Klaus agrees, “Yeah, I mean, we should all just stop worrying and learn to love the bomb, you know? Like Dr. Strangelove.”
“I never saw that movie.”
“Well then, I think we should find out where it’s streaming or rent it somewhere and watch it.” He pauses. “Hey, you wonder how much pop culture Five and Luther must’ve missed out on while they were gone in the apocalypse and on the moon? Ugh, you poor souls. Allison and I have to show you all the important movies.”
“How’s the coffee here?” Five interrupts, blinking in the space between Viktor and Diego, taking Diego’s cup and sipping from it — the second time his drink has been stolen — and making them all jump.
Five swills the coffee around in his mouth, nodding, and pops away to go get his own.
“Get me a replacement drip!” Diego yells after him.
“I’m gonna have a heart attack,” Klaus groans, shoving the empty little cups away from himself. Diego pushes the now melted whipped cream monstrosity back toward him. “Have some sugar.”
Five comes back, sitting next to Viktor.
“How’d you know where we were?” Diego asks, taking his second replacement and keeping a tight grip on the cup.
“I borrowed Allison’s phone to look up something and saw the search history. You three were gone, this shop caters to a specific clientele,” he makes an ‘its obvious’ face, “not hard to put the pieces together.”
“Ohhh,” they chime, each sipping their drinks.
“Luther and Allison are making dinner—well, Luther’s in charge of making enough dinner for himself, and Allison is making dinner for the rest of us, she sent me to come wrangle you back.”
Diego looks down at his watch. “Shit, hadn’t realized how long we’d been here.”
“Good coffee here,” Five comments casually, looking around the place in that ever-searching, never-still way of his.
“We can always come back again?” Diego offers.

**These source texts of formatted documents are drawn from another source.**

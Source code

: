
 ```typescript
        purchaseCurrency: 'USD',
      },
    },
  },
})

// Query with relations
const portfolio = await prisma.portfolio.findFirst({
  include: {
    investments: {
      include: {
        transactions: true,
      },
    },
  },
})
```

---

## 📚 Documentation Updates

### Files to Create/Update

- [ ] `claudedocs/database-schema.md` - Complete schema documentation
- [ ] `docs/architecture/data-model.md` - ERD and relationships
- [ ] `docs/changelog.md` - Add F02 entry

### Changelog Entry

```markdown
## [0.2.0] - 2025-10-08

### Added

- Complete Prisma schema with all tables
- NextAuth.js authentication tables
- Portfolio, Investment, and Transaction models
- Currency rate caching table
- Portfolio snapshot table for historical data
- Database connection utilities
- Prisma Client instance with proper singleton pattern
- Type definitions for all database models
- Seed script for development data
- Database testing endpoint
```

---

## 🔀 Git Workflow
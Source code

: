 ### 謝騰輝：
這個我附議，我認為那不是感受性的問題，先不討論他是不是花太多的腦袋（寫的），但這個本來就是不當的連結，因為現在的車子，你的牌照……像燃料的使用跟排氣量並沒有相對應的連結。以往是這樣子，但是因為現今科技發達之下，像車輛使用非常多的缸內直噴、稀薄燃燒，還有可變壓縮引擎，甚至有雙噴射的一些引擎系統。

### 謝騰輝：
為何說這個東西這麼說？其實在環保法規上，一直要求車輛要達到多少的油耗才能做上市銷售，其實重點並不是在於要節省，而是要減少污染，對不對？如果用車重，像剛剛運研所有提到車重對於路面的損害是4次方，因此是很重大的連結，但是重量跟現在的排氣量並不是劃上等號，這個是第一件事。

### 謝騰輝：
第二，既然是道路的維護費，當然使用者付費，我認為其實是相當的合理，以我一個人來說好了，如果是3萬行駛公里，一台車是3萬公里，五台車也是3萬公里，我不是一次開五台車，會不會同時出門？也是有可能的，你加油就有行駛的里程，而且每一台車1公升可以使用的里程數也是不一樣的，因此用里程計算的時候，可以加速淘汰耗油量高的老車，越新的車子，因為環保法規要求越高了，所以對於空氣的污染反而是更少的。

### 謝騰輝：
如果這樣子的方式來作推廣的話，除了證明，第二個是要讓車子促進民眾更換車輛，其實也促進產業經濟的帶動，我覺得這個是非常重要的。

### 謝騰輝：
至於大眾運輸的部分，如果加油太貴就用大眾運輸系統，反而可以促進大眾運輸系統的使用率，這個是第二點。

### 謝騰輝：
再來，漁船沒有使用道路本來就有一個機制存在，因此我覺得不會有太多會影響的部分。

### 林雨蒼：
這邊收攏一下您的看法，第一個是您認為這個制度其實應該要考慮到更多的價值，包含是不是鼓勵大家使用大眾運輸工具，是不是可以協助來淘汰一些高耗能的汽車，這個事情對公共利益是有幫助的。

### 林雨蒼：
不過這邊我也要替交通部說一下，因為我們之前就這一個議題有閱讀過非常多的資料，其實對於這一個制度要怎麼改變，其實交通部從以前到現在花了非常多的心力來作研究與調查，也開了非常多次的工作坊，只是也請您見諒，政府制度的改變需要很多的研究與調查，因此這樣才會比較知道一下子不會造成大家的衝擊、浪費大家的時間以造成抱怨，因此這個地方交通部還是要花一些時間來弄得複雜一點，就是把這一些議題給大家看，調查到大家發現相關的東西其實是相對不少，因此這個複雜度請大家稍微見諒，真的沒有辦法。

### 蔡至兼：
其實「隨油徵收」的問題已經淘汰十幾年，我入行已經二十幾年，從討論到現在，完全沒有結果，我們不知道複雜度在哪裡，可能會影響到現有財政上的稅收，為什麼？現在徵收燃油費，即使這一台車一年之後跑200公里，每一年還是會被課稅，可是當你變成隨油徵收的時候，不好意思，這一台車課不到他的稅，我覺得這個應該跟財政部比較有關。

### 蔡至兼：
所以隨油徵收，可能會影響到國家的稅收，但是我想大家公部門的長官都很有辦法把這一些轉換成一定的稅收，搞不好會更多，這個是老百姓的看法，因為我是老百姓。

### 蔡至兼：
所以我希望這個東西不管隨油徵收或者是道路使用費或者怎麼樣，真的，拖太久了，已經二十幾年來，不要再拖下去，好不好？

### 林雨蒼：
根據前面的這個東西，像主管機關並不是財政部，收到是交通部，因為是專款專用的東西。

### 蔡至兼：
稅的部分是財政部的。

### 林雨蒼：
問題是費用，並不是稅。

“Maybe,” he says, sipping his cup.
“Should we head back?” Viktor offers.
Five doesn’t pop away. Instead, he joins the three of them in taking the long way back, taking up the whole sidewalk as they amble on semi-familiar streets.
Klaus walks circles around Diego to burn off his caffeine-induced energy (Diego, belatedly, realizing maybe getting a stir-crazy Klaus out of the house backfired since he just pumped himself full of caffeine) and borrows Viktor’s phone to show Diego videos of his vine references.
“How have you seen the abomination that is Cats but not seen Rent ?!” Klaus yells, Diego muttering something about buttholes.
“After Dr. Strangelove , we’re watching all the good musicals,” Klaus promises while Diego groans.
Five walks behind them next to Viktor, fondly muttering “Idiots,” when their antics inevitably start to attract attention.
“Let’s go home.”
It’s not the home they grew up in (thank God, however much of a bitch she might be), nor is it this universe’s version of home, or even a home from their own universe that they’ll get to keep. It was transient, temporary, but it was a home for now nevertheless; a home they were making together.